_ASSIGNMENT_
Find and copy every line in the records that includes the string "Math".

───

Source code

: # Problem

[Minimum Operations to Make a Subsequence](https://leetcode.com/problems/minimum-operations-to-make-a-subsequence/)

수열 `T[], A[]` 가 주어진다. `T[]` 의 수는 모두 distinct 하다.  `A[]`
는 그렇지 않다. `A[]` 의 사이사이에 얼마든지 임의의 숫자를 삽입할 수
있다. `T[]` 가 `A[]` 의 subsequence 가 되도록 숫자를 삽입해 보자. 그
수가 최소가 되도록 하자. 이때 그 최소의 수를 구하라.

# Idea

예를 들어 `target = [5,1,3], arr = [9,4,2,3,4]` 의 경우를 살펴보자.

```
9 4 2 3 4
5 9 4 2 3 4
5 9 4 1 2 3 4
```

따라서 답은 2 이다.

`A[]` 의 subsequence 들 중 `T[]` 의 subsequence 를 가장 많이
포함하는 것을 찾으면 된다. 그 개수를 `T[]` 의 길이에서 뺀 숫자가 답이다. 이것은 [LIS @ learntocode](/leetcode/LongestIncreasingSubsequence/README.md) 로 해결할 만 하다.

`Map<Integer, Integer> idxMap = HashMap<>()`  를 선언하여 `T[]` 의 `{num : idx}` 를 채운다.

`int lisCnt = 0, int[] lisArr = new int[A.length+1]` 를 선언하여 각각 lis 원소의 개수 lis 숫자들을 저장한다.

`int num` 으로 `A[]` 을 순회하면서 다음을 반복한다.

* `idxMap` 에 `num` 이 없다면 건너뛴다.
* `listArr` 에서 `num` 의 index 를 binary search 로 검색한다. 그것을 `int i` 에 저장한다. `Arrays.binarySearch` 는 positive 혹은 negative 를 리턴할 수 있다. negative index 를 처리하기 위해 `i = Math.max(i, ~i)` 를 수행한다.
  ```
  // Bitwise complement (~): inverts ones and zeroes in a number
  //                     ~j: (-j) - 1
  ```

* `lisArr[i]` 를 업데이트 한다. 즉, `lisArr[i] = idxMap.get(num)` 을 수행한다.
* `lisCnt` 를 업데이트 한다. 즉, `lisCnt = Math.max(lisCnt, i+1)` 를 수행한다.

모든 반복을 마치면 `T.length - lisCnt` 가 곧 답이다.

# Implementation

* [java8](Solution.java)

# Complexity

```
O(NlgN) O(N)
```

───

_PROBLEM SOLUTION_
* `listArr` 에서 `num` 의 index 를 binary search 로 검색한다. 그것을 `int i` 에 저장한다. `Arrays.binarySearch` 는 positive 혹은 negative 를 리턴할 수 있다. negative index 를 처리하기 위해 `i = Math.max(i, ~i)` 를 수행한다.
* `lisCnt` 를 업데이트 한다. 즉, `lisCnt = Math.max(lisCnt, i+1)` 를 수행한다.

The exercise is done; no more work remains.